For the HE group, we see effects that are, in general, significantly larger than those of the LE segment. Returning to our prior example of price discounts on clearance goods, we see that the HE group has a large positive (and precisely estimated) effect at each stage of the funnel. For the LE group, only the impact on the open stage is statistically significant. The effects at all stages are quite muted relative to those for the HE group, a pattern we revisit in the policy analysis. Broadly, the contrast between groups reveals that overall engagement is a strong moderator for many component effects as previously shown by Ascarza (2018) in the context of churn but repeated here in the context of both price and nonprice promotions. We note that, a priori, one might expect the effects to go the other way here if, for example, consumers in the HE group were more knowledgeable about the promotional tactics of the firm and, thus, exhibited more subdued effects.
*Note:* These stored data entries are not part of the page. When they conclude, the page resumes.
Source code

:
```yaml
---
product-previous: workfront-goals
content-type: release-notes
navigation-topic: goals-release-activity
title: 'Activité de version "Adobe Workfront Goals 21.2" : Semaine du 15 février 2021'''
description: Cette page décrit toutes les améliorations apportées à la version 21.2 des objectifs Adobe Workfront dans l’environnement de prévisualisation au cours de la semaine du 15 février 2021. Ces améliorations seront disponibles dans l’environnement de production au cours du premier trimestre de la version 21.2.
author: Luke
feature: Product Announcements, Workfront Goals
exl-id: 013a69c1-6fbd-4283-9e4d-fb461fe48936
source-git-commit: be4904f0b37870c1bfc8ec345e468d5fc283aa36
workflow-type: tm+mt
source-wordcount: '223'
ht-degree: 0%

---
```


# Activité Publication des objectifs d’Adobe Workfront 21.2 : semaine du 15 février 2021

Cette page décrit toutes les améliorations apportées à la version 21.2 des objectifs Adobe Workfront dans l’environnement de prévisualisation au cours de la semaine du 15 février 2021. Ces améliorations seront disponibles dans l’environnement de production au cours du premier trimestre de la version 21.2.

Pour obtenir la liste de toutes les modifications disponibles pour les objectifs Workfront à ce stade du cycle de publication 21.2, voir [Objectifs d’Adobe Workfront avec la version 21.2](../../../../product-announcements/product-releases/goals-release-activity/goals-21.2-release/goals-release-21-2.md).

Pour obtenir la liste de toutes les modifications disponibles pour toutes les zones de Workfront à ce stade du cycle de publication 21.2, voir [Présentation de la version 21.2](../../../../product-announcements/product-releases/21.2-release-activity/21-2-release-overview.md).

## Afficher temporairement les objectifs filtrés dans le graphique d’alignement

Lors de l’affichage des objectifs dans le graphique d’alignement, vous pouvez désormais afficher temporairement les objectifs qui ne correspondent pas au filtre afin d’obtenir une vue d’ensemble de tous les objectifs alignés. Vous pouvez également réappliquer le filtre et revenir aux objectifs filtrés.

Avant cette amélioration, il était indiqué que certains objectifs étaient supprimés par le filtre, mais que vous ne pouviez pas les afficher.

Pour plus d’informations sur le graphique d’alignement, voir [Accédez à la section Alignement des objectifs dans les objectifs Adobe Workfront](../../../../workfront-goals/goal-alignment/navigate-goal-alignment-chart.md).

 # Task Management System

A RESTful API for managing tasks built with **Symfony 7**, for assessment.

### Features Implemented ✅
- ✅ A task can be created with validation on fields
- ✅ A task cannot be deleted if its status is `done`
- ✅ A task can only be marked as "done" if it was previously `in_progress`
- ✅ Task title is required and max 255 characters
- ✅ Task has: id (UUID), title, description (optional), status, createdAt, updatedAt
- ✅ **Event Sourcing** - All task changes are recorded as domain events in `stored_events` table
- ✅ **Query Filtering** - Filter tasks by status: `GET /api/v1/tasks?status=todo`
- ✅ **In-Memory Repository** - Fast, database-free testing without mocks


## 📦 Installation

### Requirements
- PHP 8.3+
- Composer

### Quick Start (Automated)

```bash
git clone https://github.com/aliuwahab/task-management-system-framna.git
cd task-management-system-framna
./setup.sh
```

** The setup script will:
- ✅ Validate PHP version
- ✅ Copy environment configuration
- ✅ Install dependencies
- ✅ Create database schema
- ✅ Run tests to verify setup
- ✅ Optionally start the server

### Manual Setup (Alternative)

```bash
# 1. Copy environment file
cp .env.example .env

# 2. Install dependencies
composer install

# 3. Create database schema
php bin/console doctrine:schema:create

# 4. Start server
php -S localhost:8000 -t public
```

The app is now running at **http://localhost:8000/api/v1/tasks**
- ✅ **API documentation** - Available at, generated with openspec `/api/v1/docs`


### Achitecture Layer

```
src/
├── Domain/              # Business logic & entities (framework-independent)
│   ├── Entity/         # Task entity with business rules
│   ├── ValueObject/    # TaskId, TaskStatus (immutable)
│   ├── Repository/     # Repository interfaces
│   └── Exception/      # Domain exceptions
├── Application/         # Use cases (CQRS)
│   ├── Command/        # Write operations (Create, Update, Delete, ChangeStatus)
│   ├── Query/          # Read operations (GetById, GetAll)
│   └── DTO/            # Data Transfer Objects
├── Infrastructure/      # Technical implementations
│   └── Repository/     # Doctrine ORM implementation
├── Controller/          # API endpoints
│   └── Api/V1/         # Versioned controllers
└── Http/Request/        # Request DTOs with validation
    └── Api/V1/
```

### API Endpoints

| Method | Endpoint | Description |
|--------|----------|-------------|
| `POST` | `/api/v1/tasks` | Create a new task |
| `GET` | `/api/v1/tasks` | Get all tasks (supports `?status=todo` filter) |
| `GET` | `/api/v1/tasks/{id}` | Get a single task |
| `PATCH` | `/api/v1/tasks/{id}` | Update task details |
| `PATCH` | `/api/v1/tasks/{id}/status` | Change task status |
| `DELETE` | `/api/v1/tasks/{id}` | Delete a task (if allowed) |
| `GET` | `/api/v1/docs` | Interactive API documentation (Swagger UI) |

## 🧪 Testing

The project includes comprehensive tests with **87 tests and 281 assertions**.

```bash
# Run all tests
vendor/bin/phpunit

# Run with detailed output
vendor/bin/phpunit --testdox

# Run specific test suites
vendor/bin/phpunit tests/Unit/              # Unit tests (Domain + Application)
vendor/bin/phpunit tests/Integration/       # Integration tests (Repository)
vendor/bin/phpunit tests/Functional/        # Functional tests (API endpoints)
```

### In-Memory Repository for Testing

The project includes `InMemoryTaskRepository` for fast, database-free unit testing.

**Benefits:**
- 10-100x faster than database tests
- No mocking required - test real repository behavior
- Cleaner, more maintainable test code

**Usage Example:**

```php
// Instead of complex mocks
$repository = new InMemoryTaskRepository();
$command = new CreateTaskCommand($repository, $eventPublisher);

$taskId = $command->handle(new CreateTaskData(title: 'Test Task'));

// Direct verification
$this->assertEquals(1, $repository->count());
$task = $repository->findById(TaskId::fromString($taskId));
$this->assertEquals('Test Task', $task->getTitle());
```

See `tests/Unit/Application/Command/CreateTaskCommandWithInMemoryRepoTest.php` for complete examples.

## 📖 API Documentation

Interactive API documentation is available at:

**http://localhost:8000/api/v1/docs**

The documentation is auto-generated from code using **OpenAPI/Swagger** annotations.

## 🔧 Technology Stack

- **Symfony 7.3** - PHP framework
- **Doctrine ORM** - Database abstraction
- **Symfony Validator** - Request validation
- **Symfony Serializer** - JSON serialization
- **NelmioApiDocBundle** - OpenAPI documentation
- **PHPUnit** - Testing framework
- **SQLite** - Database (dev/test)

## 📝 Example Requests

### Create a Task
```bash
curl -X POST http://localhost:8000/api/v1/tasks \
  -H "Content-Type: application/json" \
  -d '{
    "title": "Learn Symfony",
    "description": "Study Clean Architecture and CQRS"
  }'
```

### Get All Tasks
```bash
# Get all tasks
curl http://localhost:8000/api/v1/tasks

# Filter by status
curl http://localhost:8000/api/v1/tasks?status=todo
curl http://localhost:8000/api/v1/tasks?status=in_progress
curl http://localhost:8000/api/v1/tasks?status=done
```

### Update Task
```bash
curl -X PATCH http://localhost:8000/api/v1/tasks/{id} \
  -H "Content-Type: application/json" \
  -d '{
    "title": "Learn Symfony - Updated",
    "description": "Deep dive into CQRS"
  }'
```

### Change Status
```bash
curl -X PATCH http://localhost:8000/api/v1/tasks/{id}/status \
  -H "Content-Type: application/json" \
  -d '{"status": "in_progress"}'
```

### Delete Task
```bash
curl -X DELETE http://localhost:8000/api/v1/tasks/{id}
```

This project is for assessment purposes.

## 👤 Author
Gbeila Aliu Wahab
Instead, the experiences of the HE group, as embodied in their engagement level, tend to amplify their response, both positive and negative, to many different types of deals.
We also note two departures from the aforementioned amplification pattern that illustrates both additional opportunities for targeting and differential effects across the funnel. First, the impact of personalization on open rates and purchase incidence is positive and significant across both groups (not surprising given the earlier results). However, at the purchase amount stage, it is only the HE segment that sees an increase in spend—the LE segment actually reduces spend—indicating a tension between increasing awareness and driving bottom-line results for those disengaged types. Personalization is a clear win for the HE segment but more of a mixed bag for the LE group with whom the firm has apparently failed to forge a strong connection. The second departure is in the nonprice promotion category. Here, we see that the most effective inducements depend on type. For the HE group, free gifts dominate the top of the funnel, whereas for the LE types, it is free shipping. On the negative side, it is the LE groups that drive disengagement at the top of the funnel from the 50% off shipping promotion, whereas both types see reduced purchase and spend.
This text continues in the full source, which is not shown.